◆ Work task
From the data below, copy each line that includes the word "href".
——————
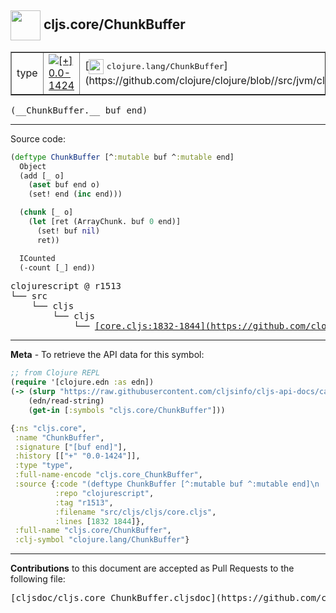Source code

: ## <img width="48px" valign="middle" src="http://i.imgur.com/Hi20huC.png"> cljs.core/ChunkBuffer

 <table border="1">
<tr>

<td>type</td>
<td><a href="https://github.com/cljsinfo/cljs-api-docs/tree/0.0-1424"><img valign="middle" alt="[+] 0.0-1424" src="https://img.shields.io/badge/+-0.0--1424-lightgrey.svg"></a> </td>
<td>
[<img height="24px" valign="middle" src="http://i.imgur.com/1GjPKvB.png"> <samp>clojure.lang/ChunkBuffer</samp>](https://github.com/clojure/clojure/blob//src/jvm/clojure/lang/ChunkBuffer.java)
</td>
</tr>
</table>

 <samp>
(__ChunkBuffer.__ buf end)<br>
</samp>

---





Source code:

```clj
(deftype ChunkBuffer [^:mutable buf ^:mutable end]
  Object
  (add [_ o]
    (aset buf end o)
    (set! end (inc end)))

  (chunk [_ o]
    (let [ret (ArrayChunk. buf 0 end)]
      (set! buf nil)
      ret))

  ICounted
  (-count [_] end))
```

 <pre>
clojurescript @ r1513
└── src
    └── cljs
        └── cljs
            └── <ins>[core.cljs:1832-1844](https://github.com/clojure/clojurescript/blob/r1513/src/cljs/cljs/core.cljs#L1832-L1844)</ins>
</pre>


---

__Meta__ - To retrieve the API data for this symbol:

```clj
;; from Clojure REPL
(require '[clojure.edn :as edn])
(-> (slurp "https://raw.githubusercontent.com/cljsinfo/cljs-api-docs/catalog/cljs-api.edn")
    (edn/read-string)
    (get-in [:symbols "cljs.core/ChunkBuffer"]))
```

```clj
{:ns "cljs.core",
 :name "ChunkBuffer",
 :signature ["[buf end]"],
 :history [["+" "0.0-1424"]],
 :type "type",
 :full-name-encode "cljs.core_ChunkBuffer",
 :source {:code "(deftype ChunkBuffer [^:mutable buf ^:mutable end]\n  Object\n  (add [_ o]\n    (aset buf end o)\n    (set! end (inc end)))\n\n  (chunk [_ o]\n    (let [ret (ArrayChunk. buf 0 end)]\n      (set! buf nil)\n      ret))\n\n  ICounted\n  (-count [_] end))",
          :repo "clojurescript",
          :tag "r1513",
          :filename "src/cljs/cljs/core.cljs",
          :lines [1832 1844]},
 :full-name "cljs.core/ChunkBuffer",
 :clj-symbol "clojure.lang/ChunkBuffer"}

```

---

__Contributions__ to this document are accepted as Pull Requests to the following file:

 <pre>
[cljsdoc/cljs.core_ChunkBuffer.cljsdoc](https://github.com/cljsinfo/cljs-api-docs/blob/master/cljsdoc/cljs.core_ChunkBuffer.cljsdoc)
</pre>

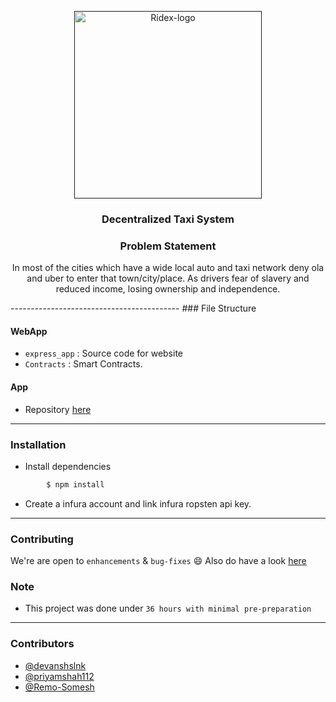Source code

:<p align="center">
  <a href="" rel="noopener">
 <img width=300px src="./express_app/public/assests/logoRidex.png" alt="Ridex-logo"></a>
</p>

<h3 align="center">Decentralized Taxi System</h3>

<div align="center">
  <h3> Problem Statement</h3>
  <p>In most of the cities which have a wide local auto and taxi network deny ola and uber to enter that town/city/place. As drivers fear of slavery and reduced income, losing ownership and independence.</p>
</div>
------------------------------------------
### File Structure


#### WebApp

- `express_app` : Source code for website
- `Contracts` : Smart Contracts.

#### App

- Repository [here](https://github.com/priyamshah112/RideX/tree/app)

------------------------------------------
### Installation

* Install dependencies
```sh
        $ npm install 
```

* Create a infura account and link infura ropsten api key.


------------------------------------------
### Contributing

 We're are open to `enhancements` & `bug-fixes` :smile: Also do have a look [here](./CONTRIBUTING.md)

### Note

- This project was done under `36 hours with minimal pre-preparation`

------------------------------------------
### Contributors

- [@devanshslnk](https://github.com/devanshslnk)
- [@priyamshah112](https://github.com/priyamshah112)
- [@Remo-Somesh](https://github.com/Remo-Somesh)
——————
◆ Response box
<td><a href="https://github.com/cljsinfo/cljs-api-docs/tree/0.0-1424"><img valign="middle" alt="[+] 0.0-1424" src="https://img.shields.io/badge/+-0.0--1424-lightgrey.svg"></a> </td>
  <a href="" rel="noopener">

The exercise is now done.